((
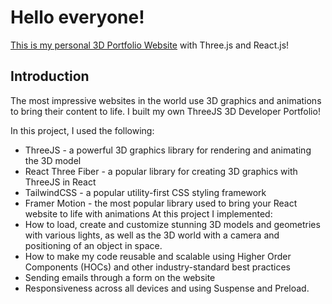 # Hello everyone!

[This is my personal 3D Portfolio Website](https://sergeyivanov85.github.io/3d_portfolio/) with Three.js and React.js!

## Introduction
The most impressive websites in the world use 3D graphics and animations to bring their content to life. I built my own ThreeJS 3D Developer Portfolio! 
 
In this project, I used the following:
- ThreeJS - a powerful 3D graphics library for rendering and animating the 3D model
- React Three Fiber - a popular library for creating 3D graphics with ThreeJS in React
- TailwindCSS - a popular utility-first CSS styling framework
- Framer Motion - the most popular library used to bring your React website to life with animations
At this project I implemented:
- How to load, create and customize stunning 3D models and geometries with various lights, as well as the 3D world with a camera and positioning of an object in space.
- How to make my code reusable and scalable using Higher Order Components (HOCs) and other industry-standard best practices
- Sending emails through a form on the website
- Responsiveness across all devices and using Suspense and Preload.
))
▶ _Work order_
Report back each line in the material above that contains the string "bring".

▶ _Answer section_
The most impressive websites in the world use 3D graphics and animations to bring their content to life. I built my own ThreeJS 3D Developer Portfolio! 
- Framer Motion - the most popular library used to bring your React website to life with animations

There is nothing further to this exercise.